Sammeth dropped out of college in 1971 and began work at MGM records for Mike Curb. Soon after, Osmondmania became a worldwide phenomena, and at the age of 21, he was credited with launching the Osmondmania craze in teenage publications throughout the world. writing weekly articles under Donny's name, making all traveling arrangements, touring with the Osmonds and overseeing the licensing of everything from Osmond lunch boxes, pillow cases, bubble gum and Halloween costumes.[3]

In 1973, Sammeth joined the highly respected Katz-Gallin Enterprises, Personal Management Firm that not only represented the Osmonds, but many of the biggest names in Hollywood. He eventually began managing the careers of Joan Rivers, Cher, Olivia Newton-John, Lily Tomlin, Dolly Parton, and many others.[3] He soon became the scale show booker for Katz-Gallin, booking clients on shows such as Hollywood Squares, The Merv Griffin Show, the Mike Douglas Show, Dinah!, and The Tonight Show.

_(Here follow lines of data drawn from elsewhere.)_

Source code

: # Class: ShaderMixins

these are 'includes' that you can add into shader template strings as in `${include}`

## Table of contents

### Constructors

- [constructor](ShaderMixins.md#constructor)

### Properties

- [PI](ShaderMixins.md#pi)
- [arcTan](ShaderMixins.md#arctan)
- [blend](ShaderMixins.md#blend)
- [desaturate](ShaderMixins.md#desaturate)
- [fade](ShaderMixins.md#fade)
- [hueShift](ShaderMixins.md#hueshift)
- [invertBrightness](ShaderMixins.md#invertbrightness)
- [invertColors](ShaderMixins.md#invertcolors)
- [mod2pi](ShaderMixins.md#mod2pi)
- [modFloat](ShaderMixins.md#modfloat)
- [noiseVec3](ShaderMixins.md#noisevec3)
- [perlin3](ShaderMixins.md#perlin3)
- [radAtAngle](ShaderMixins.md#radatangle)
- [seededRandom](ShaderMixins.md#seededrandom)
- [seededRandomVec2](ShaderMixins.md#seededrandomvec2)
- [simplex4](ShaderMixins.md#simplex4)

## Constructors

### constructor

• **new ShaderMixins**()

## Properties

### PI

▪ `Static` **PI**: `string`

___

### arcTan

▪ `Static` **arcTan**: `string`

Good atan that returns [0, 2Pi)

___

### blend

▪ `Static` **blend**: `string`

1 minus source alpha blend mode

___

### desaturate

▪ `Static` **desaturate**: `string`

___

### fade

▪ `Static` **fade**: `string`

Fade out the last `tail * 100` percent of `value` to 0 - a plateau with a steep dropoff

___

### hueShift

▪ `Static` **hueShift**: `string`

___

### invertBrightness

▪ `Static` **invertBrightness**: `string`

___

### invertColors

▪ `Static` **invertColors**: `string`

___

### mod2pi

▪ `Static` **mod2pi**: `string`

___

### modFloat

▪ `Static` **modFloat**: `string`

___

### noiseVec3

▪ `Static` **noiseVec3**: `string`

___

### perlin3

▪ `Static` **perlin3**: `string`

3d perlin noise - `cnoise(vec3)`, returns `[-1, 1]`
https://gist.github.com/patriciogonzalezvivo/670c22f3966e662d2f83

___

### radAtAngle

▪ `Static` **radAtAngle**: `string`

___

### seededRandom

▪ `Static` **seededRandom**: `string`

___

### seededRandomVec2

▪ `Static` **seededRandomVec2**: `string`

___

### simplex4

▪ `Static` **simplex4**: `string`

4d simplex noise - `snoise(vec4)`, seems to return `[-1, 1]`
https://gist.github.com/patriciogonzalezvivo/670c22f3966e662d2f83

In 1983, Sammeth left Katz-Gallin and set up his own agency, The Bill Sammeth Organization, which is still in existence. His first clients were Cher,[4] Joan Rivers,[5] Olivia Newton-John and KC and the Sunshine Band[3], and Adam Bowen.

Television and Writing[edit]

Sammeth appeared onITV’s Soapstar Superstar with Cilla Black, where he was referred to as the "American Simon Cowell", and his no holds barred commentary led him to be known as “that over the top, over opinionated American Manager” in the English dailies. On Sammeth’s very first show, he took exception to contestant Wendy Peters wardrobe, and advised her to accentuate the positive and to cover up the negative, “like your arms”, which led to immediate press for the show and Sammeth.[6] For the second season, the judging team consisted of Sammeth, Martine McCutcheon, and Michael Ball.

Sammeth also wrote for The Late Show starring Joan Rivers which aired on Fox from 1986 to 1988. He executive produced the TV Movie Joan Rivers and Friends Salute Heidi Abromowitz[7] in 1985, as well the Mirage[8] in 1990. He also appeared in the documentary Joan Rivers: A Piece of Work.[9]

Sammeth's memoir was released in 2013.[needs update][10]


In 1999, after being fired by Cher, days before singing the national anthem at the Super Bowl, Sammeth sued the singer/actress for "unspecified damages", claiming that he was to receive 15% of the profits of Cher's album Believe.[11]

Sammeth sued Joan Rivers for defamation and owed money,[12] after he was fired directly after Rivers' win on The Celebrity Apprentice. He claims that her portrayal of him as the "missing manager" in her documentary Joan Rivers: A Piece of Work was defamatory to his career and that she owed him money for expenses he covered with his own credit cards during the filming of Celebrity Apprentice.[10]

Awards and Nominations[edit]

Sammeth was nominated as Personal Manager of the Year in the Pollstar Awards and was awarded Personal Manager of the Year by the Conference of Personal Managers in 1985.[13]